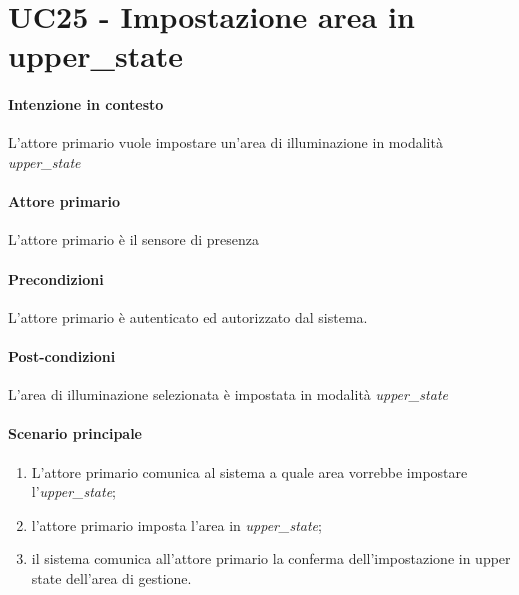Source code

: \section{UC25 - Impostazione area in upper\_state}\label{uc:25}
\paragraph{Intenzione in contesto} L'attore primario vuole impostare un'area di illuminazione in modalità \textit{upper\_state}
\paragraph{Attore primario} L'attore primario è il sensore di presenza
\paragraph{Precondizioni} L'attore primario è autenticato ed autorizzato dal sistema.
\paragraph{Post-condizioni} L'area di illuminazione selezionata è impostata in modalità \textit{upper\_state}
\paragraph{Scenario principale}
\begin{enumerate}
    \item L'attore primario comunica al sistema a quale area vorrebbe impostare l'\textit{upper\_state};
    \item l'attore primario imposta l'area in \textit{upper\_state};
    \item il sistema comunica all'attore primario la conferma dell'impostazione in upper state dell'area di gestione.
\end{enumerate}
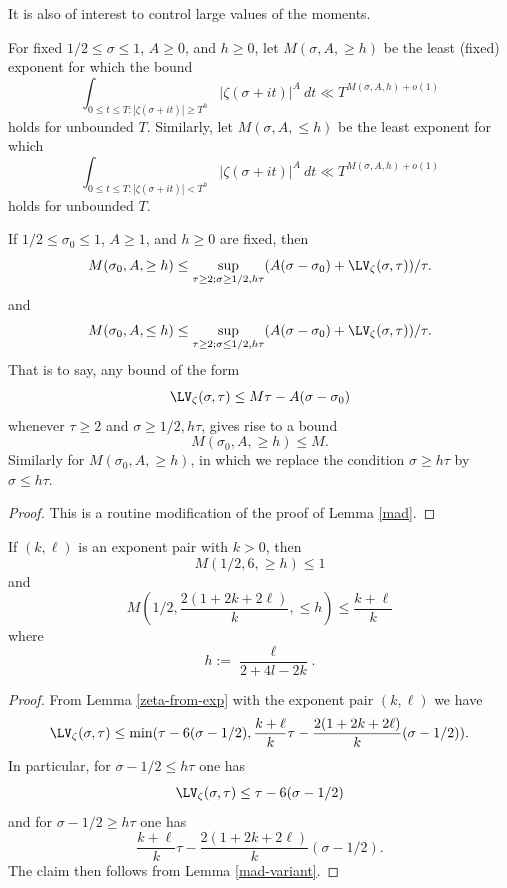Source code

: It is also of interest to control large values of the moments.

\begin{definition}\label{mixed-moment-def}
    For fixed $1/2 \leq \sigma \leq 1$, $A \geq 0$, and $h \geq 0$, let $M(\sigma,A, \geq h)$ be the least (fixed) exponent for which the bound
$$ \int_{0 \leq t \leq T: |\zeta(\sigma+it)| \geq T^h} |\zeta(\sigma+it)|^A\ dt \ll T^{M(\sigma,A,h)+o(1)}$$
holds for unbounded $T$.
Similarly, let $M(\sigma,A,\leq h)$ be the least exponent for which
$$ \int_{0 \leq t \leq T: |\zeta(\sigma+it)| < T^h} |\zeta(\sigma+it)|^A\ dt \ll T^{M(\sigma,A,h)+o(1)}$$
holds for unbounded $T$.
\end{definition}

\begin{lemma}\label{mad-variant}  If $1/2 \leq \sigma_0 \leq 1$, $A \geq 1$, and $h \geq 0$ are fixed, then
    \begin{equation}\label{msah}
        M(\sigma_0,A,\geq h) \leq \sup_{\tau \geq 2; \sigma \geq 1/2, h\tau} (A(\sigma-\sigma_0) + \LV_\zeta(\sigma,\tau))/\tau.
    \end{equation}
and
\begin{equation}\label{msah-2}
    M(\sigma_0,A,\leq h) \leq \sup_{\tau \geq 2; \sigma \leq 1/2, h\tau} (A(\sigma-\sigma_0) + \LV_\zeta(\sigma,\tau))/\tau.
\end{equation}
That is to say, any bound of the form
$$ \LV_\zeta(\sigma,\tau) \leq M \tau - A (\sigma - \sigma_0)$$
whenever $\tau \geq 2$ and $\sigma \geq 1/2, h\tau$, gives rise to a bound
$$ M(\sigma_0,A,\geq h) \leq M.$$
Similarly for $M(\sigma_0,A,\geq h)$, in which we replace the condition $\sigma \geq h\tau$ by $\sigma \leq h\tau$.
\end{lemma}

\begin{proof} This is a routine modification of the proof of Lemma \ref{mad}.
\end{proof}

\begin{corollary}\label{ivic-split}  If $(k,\ell)$ is an exponent pair with $k > 0$, then
    $$ M(1/2,6, \geq h) \leq 1$$
and
$$ M\left(1/2,\frac{2(1+2k+2\ell)}{k}, \leq h\right) \leq \frac{k+\ell}{k}$$
where
$$ h := \frac{\ell}{2+4l-2k}.$$
\end{corollary}

\begin{proof} From Lemma \ref{zeta-from-exp} with the exponent pair $(k,\ell)$ we have
$$ \LV_\zeta(\sigma,\tau) \leq \min( \tau - 6(\sigma-1/2), \frac{k+\ell}{k}\tau - \frac{2(1+2k+2\ell)}{k} (\sigma-1/2) ).$$
In particular, for $\sigma-1/2 \leq h\tau$ one has
$$ \LV_\zeta(\sigma,\tau) \leq \tau - 6(\sigma-1/2)$$
and for $\sigma-1/2 \geq h\tau$ one has
$$ \frac{k+\ell}{k}\tau - \frac{2(1+2k+2\ell)}{k} (\sigma-1/2).$$
The claim then follows from Lemma \ref{mad-variant}.
\end{proof}


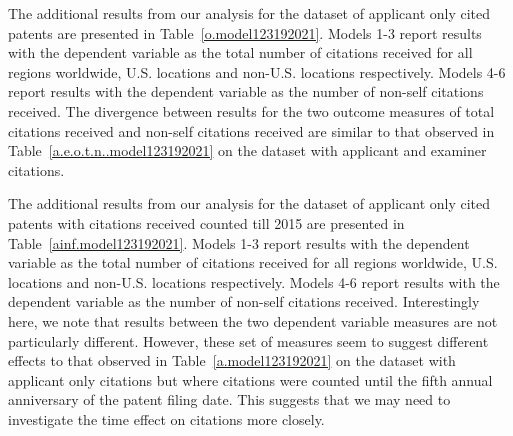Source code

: \documentclass[12pt,letterpaper]{article}
\begin{document}
The additional results from our analysis for the dataset of applicant only cited patents are presented in Table~\ref{o.model123192021}. Models 1-3 report results with the dependent variable as the total number of citations received for all regions worldwide, U.S. locations and non-U.S. locations respectively. Models 4-6 report results with the dependent variable as the number of non-self citations received. The divergence between results for the two outcome measures of total citations received and non-self citations received are similar to that observed in Table~\ref{a.e.o.t.n..model123192021} on the dataset with applicant and examiner citations. \par





The additional results from our analysis for the dataset of applicant only cited patents with citations received counted till 2015 are presented in Table~\ref{ainf.model123192021}. Models 1-3 report results with the dependent variable as the total number of citations received for all regions worldwide, U.S. locations and non-U.S. locations respectively. Models 4-6 report results with the dependent variable as the number of non-self citations received. Interestingly here, we note that results between the two dependent variable measures are not particularly different. However, these set of measures seem to suggest different effects to that observed in Table~\ref{a.model123192021} on the dataset with applicant only citations but where citations were counted until the fifth annual anniversary of the patent filing date. This suggests that we may need to investigate the time effect on citations more closely. \par
\end{document}
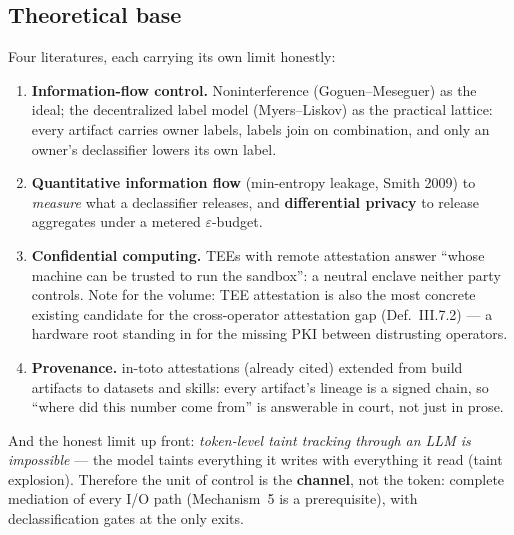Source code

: \documentclass[11pt,a4paper]{article}
\theoremstyle{definition}
\theoremstyle{remark}
\begin{document}
\subsection{Theoretical base}
Four literatures, each carrying its own limit honestly:
\begin{enumerate}[leftmargin=1.4em,itemsep=1pt]
\item \textbf{Information-flow control.} Noninterference (Goguen--Meseguer) as the ideal; the decentralized label model (Myers--Liskov) as the practical lattice: every artifact carries owner labels, labels join on combination, and only an owner's declassifier lowers its own label.
\item \textbf{Quantitative information flow} (min-entropy leakage, Smith 2009) to \emph{measure} what a declassifier releases, and \textbf{differential privacy} to release aggregates under a metered $\varepsilon$-budget.
\item \textbf{Confidential computing.} TEEs with remote attestation answer ``whose machine can be trusted to run the sandbox'': a neutral enclave neither party controls. Note for the volume: TEE attestation is also the most concrete existing candidate for the cross-operator attestation gap (Def.~III.7.2) --- a hardware root standing in for the missing PKI between distrusting operators.
\item \textbf{Provenance.} in-toto attestations (already cited) extended from build artifacts to datasets and skills: every artifact's lineage is a signed chain, so ``where did this number come from'' is answerable in court, not just in prose.
\end{enumerate}
And the honest limit up front: \emph{token-level taint tracking through an LLM is impossible} --- the model taints everything it writes with everything it read (taint explosion). Therefore the unit of control is the \textbf{channel}, not the token: complete mediation of every I/O path (Mechanism~5 is a prerequisite), with declassification gates at the only exits.
\end{document}
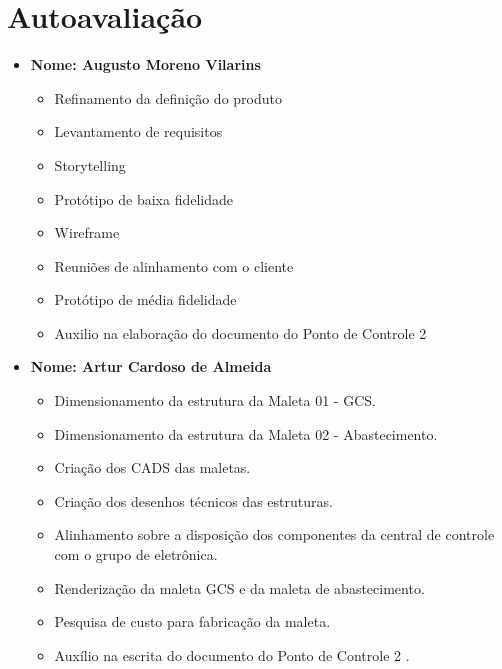 \chapter[Autoavaliação]{Autoavaliação}
\label{autoavaliacao}

\begin{itemize}

    
    \item \textbf{Nome: Augusto Moreno Vilarins}
    \begin{itemize}
    \item Refinamento da definição do produto
    \item Levantamento de requisitos
    \item Storytelling
    \item Protótipo de baixa fidelidade
    \item Wireframe
    \item Reuniões de alinhamento com o cliente
    \item Protótipo de média fidelidade
    \item Auxilio na elaboração do documento do Ponto de Controle 2
    \end{itemize}
    
    
    \item \textbf{Nome: Artur Cardoso de Almeida}
    \begin{itemize}
      \item Dimensionamento da estrutura da Maleta 01 - GCS.
      \item Dimensionamento da estrutura da Maleta 02 - Abastecimento.
      \item Criação dos CADS das maletas.
      \item Criação dos desenhos técnicos das estruturas.
      \item Alinhamento sobre a disposição dos componentes da central de controle com o grupo de eletrônica. 
      \item Renderização da maleta GCS e da maleta de abastecimento.
      \item Pesquisa de custo para fabricação da maleta.
      \item Auxílio na escrita do documento do Ponto de Controle 2 .
    \end{itemize}



\end{itemize}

Exercise instructions →
Only lines holding the word "pair" belong in the answer; copy each one from the material.

Exercise result →
\begin{corollary}\label{ivic-split}  If $(k,\ell)$ is an exponent pair with $k > 0$, then
\begin{proof} From Lemma \ref{zeta-from-exp} with the exponent pair $(k,\ell)$ we have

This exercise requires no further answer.